As the truth begins to unravel, Marc goes into free fall and his life rapidly falls apart.

While “Brokeback Mountain” made it clear that the protagonists were having sex, “Free Fall” shows its leads fully naked in bed as they moan with delight. The kissing scenes are deep and passionate.

Perhaps it took films like “Brokeback,” and others, to kick the doors kick the doors open for mainstream LGBT cinema. In 2014, it's now OK to show two men making love as two men do.

The acting in “Free Fall” is superb. Handsome and sexy, Reimelt, in his early 30s, is a popular German actor. His work in “Free Fall” is stellar.

Marc is a happy family man who’s unaware of his fluid sexuality until he meets Kay.
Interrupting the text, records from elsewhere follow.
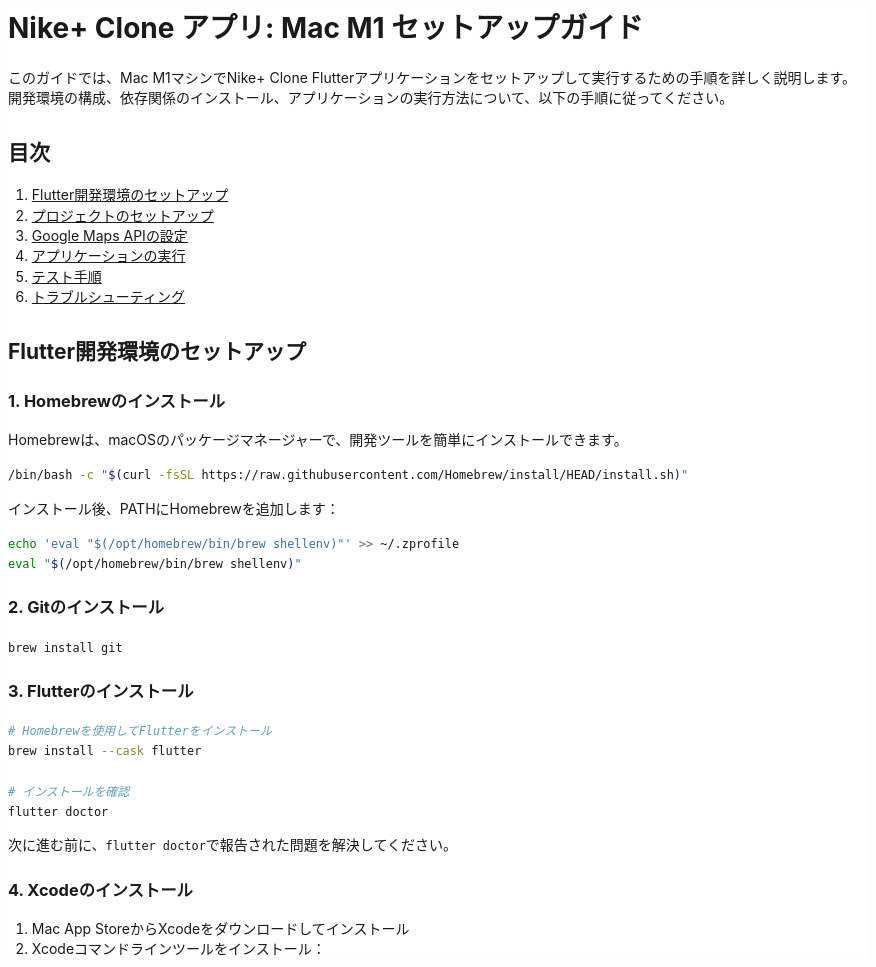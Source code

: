 # Nike+ Clone アプリ: Mac M1 セットアップガイド

このガイドでは、Mac M1マシンでNike+ Clone Flutterアプリケーションをセットアップして実行するための手順を詳しく説明します。開発環境の構成、依存関係のインストール、アプリケーションの実行方法について、以下の手順に従ってください。

## 目次

1. [Flutter開発環境のセットアップ](#flutter開発環境のセットアップ)
2. [プロジェクトのセットアップ](#プロジェクトのセットアップ)
3. [Google Maps APIの設定](#google-maps-apiの設定)
4. [アプリケーションの実行](#アプリケーションの実行)
5. [テスト手順](#テスト手順)
6. [トラブルシューティング](#トラブルシューティング)

## Flutter開発環境のセットアップ

### 1. Homebrewのインストール

Homebrewは、macOSのパッケージマネージャーで、開発ツールを簡単にインストールできます。

```bash
/bin/bash -c "$(curl -fsSL https://raw.githubusercontent.com/Homebrew/install/HEAD/install.sh)"
```

インストール後、PATHにHomebrewを追加します：

```bash
echo 'eval "$(/opt/homebrew/bin/brew shellenv)"' >> ~/.zprofile
eval "$(/opt/homebrew/bin/brew shellenv)"
```

### 2. Gitのインストール

```bash
brew install git
```

### 3. Flutterのインストール

```bash
# Homebrewを使用してFlutterをインストール
brew install --cask flutter

# インストールを確認
flutter doctor
```

次に進む前に、`flutter doctor`で報告された問題を解決してください。

### 4. Xcodeのインストール

1. Mac App StoreからXcodeをダウンロードしてインストール
2. Xcodeコマンドラインツールをインストール：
At first he's repulsed by the other man's advances, yet he's unable to resist. When confronted by his wife, he desperately tries to hold on to his family even as his attraction to Kay grows.

“Free Fall” is a dark, intense and superbly acted drama with message that is sure to resonate with the LGBT community. It speaks to the greater mass too; accept and embrace your sexual identity. If not, the consequences could be steep not only for yourself, but for everyone around you.

“Fujimi Orchestra: Cold Front Conductor”
Japanese; English sub-titles
83 minutes, Ariztical Entertainment

Fujimi Orchestra: Cold Front Conductor” is a disturbing Japanese film whose theme and message may not fully translate across different cultures. Inspired by a comic book series, the story was first filmed as an animated film. The new film is a live action remake of the animated version.

Main character Kei is a brilliant, young classical music prodigy who appears to be destined for musical greatness.

He gives it all up so he can conduct an amateur orchestra in a small town but the reasons for this are unnerving. Exceptionally good looking, Kei is obsessively in love with Yuki, a straight, socially awkward member of the orchestra. As the plot unfolds, they enter in to a battle of wills with Kei pushing Yuki to improve his marginal musical skills.

Unable to control his sexual urges, Kei brutally rapes Yuki and, though disgusted by the act, Yuki becomes more determined to hone his musical talents.


The character’s motivations appear to make little sense. Why doesn't Yuki call the police? Why is the brilliantly talented and handsome Kei (who’d would get mobbed in any gay bar) so obsessed with the decidedly nerdy Yuki?

The heart wants what it wants as the saying goes, but the rape scene leaves such an unpleasant aftertaste, the story can become somewhat difficult to follow.